RE: Dealing with bad apples in a SolrCloud cluster

Posted by steve <sc...@hotmail.com>.
"Last Gasp" is the last message that Sun Storage controllers would send to each other when things whet sideways...
For what it's worth.

> Date: Fri, 21 Nov 2014 14:07:12 -0500
> From: michael.della.bitta@appinions.com
> To: solr-user@lucene.apache.org
> Subject: Re: Dealing with bad apples in a SolrCloud cluster
> 
> Good discussion topic.
> 
> I'm wondering if Solr doesn't need some sort of "shoot the other node in 
> the head" functionality.
> 
> We ran into one of failure modes that only AWS can dream up recently, 
> where for an extended amount of time, two nodes in the same placement 
> group couldn't talk to one another, but they could both see Zookeeper, 
> so nothing was marked as down.
> 
> I've written a basic monitoring script that periodically tries to access 
> every node in the cluster from every other node, but I haven't gotten to 
> the point that I've automated anything based on that. It does trigger 
> now and again for brief moments of time.
> 
> It'd be nice if there was some way the cluster could achieve some 
> consensus that a particular node is a bad apple, and evict it from 
> collections that have other active replicas. Not sure what the logic 
> would be that would allow it to rejoin those collections after the 
> situation passed, however.
> 
> Michael
> 
> On 11/21/14 13:54, Timothy Potter wrote:
> > Just soliciting some advice from the community ...
> >
> > Let's say I have a 10-node SolrCloud cluster and have a single collection
> > with 2 shards with replication factor 10, so basically each shard has one
> > replica on each of my nodes.
> >
> > Now imagine one of those nodes starts getting into a bad state and starts
> > to be slow about serving queries (not bad enough to crash outright though)
> > ... I'm sure we could ponder any number of ways a box might slow down
> > without crashing.
> >
> >  From my calculations, about 2/10ths of the queries will now be affected
> > since
> >
> > 1/10 queries from client apps will hit the bad apple
> >    +
> > 1/10 queries from other replicas will hit the bad apple (distrib=false)
> >
> >
> > If QPS is high enough and the bad apple is slow enough, things can start to
> > get out of control pretty fast, esp. since we've set max threads so high to
> > avoid distributed dead-lock.
> >
> > What have others done to mitigate this risk? Anything we can do in Solr to
> > help deal with this? It seems reasonable that nodes can identify a bad
> > apple by keeping track of query times and looking for nodes that are
> > significantly outside (>=2 stddev) what the other nodes are doing.
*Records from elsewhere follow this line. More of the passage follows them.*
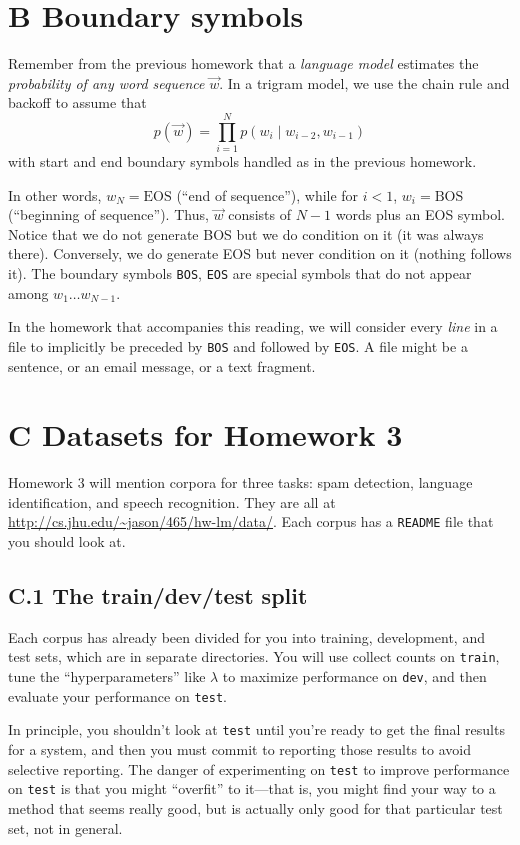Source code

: \documentclass[12pt]{article}
\theoremstyle{plain}
\theoremstyle{definition}
\theoremstyle{remark}
\begin{document}
\section*{B Boundary symbols}
Remember from the previous homework that a \textit{language model} estimates the \textit{probability of any word sequence} $\vec{w}$. In a trigram model, we use the chain rule and backoff to assume that
\[
p(\vec{w}) = \prod_{i=1}^{N} p(w_i \mid w_{i-2}, w_{i-1})
\]
with start and end boundary symbols handled as in the previous homework.

In other words, $w_N = \text{EOS}$ (“end of sequence”), while for $i < 1$, $w_i = \text{BOS}$ (“beginning of sequence”). Thus, $\vec{w}$ consists of $N-1$ words plus an EOS symbol. Notice that we do not generate BOS but we do condition on it (it was always there). Conversely, we do generate EOS but never condition on it (nothing follows it). The boundary symbols \texttt{BOS}, \texttt{EOS} are special symbols that do not appear among $w_1 \ldots w_{N-1}$.

In the homework that accompanies this reading, we will consider every \textit{line} in a file to implicitly be preceded by \texttt{BOS} and followed by \texttt{EOS}. A file might be a sentence, or an email message, or a text fragment.

\section*{C Datasets for Homework 3}
Homework 3 will mention corpora for three tasks: spam detection, language identification, and speech recognition. They are all at \url{http://cs.jhu.edu/~jason/465/hw-lm/data/}. Each corpus has a \texttt{README} file that you should look at.

\subsection*{C.1 The train/dev/test split}
Each corpus has already been divided for you into training, development, and test sets, which are in separate directories. You will use collect counts on \texttt{train}, tune the “hyperparameters” like $\lambda$ to maximize performance on \texttt{dev}, and then evaluate your performance on \texttt{test}.

In principle, you shouldn’t look at \texttt{test} until you’re ready to get the final results for a system, and then you must commit to reporting those results to avoid selective reporting. The danger of experimenting on \texttt{test} to improve performance on \texttt{test} is that you might “overfit” to it—that is, you might find your way to a method that seems really good, but is actually only good for that particular test set, not in general.
\end{document}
Then
> > maybe mark the node as being down in ZooKeeper so clients and other nodes
> > stop trying to send requests to it; or maybe a simple policy of just don't
> > send requests to that node for a few minutes.
> >
> 
 		 	   		  

Re: Dealing with bad apples in a SolrCloud cluster

Posted by Michael Della Bitta <mi...@appinions.com>.
Good discussion topic.

I'm wondering if Solr doesn't need some sort of "shoot the other node in 
the head" functionality.

We ran into one of failure modes that only AWS can dream up recently, 
where for an extended amount of time, two nodes in the same placement 
group couldn't talk to one another, but they could both see Zookeeper, 
so nothing was marked as down.

I've written a basic monitoring script that periodically tries to access 
every node in the cluster from every other node, but I haven't gotten to 
the point that I've automated anything based on that. It does trigger 
now and again for brief moments of time.

It'd be nice if there was some way the cluster could achieve some 
consensus that a particular node is a bad apple, and evict it from 
collections that have other active replicas. Not sure what the logic 
would be that would allow it to rejoin those collections after the 
situation passed, however.

Michael

On 11/21/14 13:54, Timothy Potter wrote:
> Just soliciting some advice from the community ...
>
> Let's say I have a 10-node SolrCloud cluster and have a single collection
> with 2 shards with replication factor 10, so basically each shard has one
> replica on each of my nodes.
>
> Now imagine one of those nodes starts getting into a bad state and starts
> to be slow about serving queries (not bad enough to crash outright though)
> ... I'm sure we could ponder any number of ways a box might slow down
> without crashing.
>
>  From my calculations, about 2/10ths of the queries will now be affected
> since
>
> 1/10 queries from client apps will hit the bad apple
>    +
> 1/10 queries from other replicas will hit the bad apple (distrib=false)
>
>
> If QPS is high enough and the bad apple is slow enough, things can start to
> get out of control pretty fast, esp. since we've set max threads so high to
> avoid distributed dead-lock.
>
> What have others done to mitigate this risk? Anything we can do in Solr to
> help deal with this? It seems reasonable that nodes can identify a bad
> apple by keeping track of query times and looking for nodes that are
> significantly outside (>=2 stddev) what the other nodes are doing. Then
> maybe mark the node as being down in ZooKeeper so clients and other nodes
> stop trying to send requests to it; or maybe a simple policy of just don't
> send requests to that node for a few minutes.
>


Re: Dealing with bad apples in a SolrCloud cluster

Posted by "Ramkumar R. Aiyengar" <an...@gmail.com>.
As Eric mentions, his change to have a state where indexing happens but
querying doesn't surely helps in this case.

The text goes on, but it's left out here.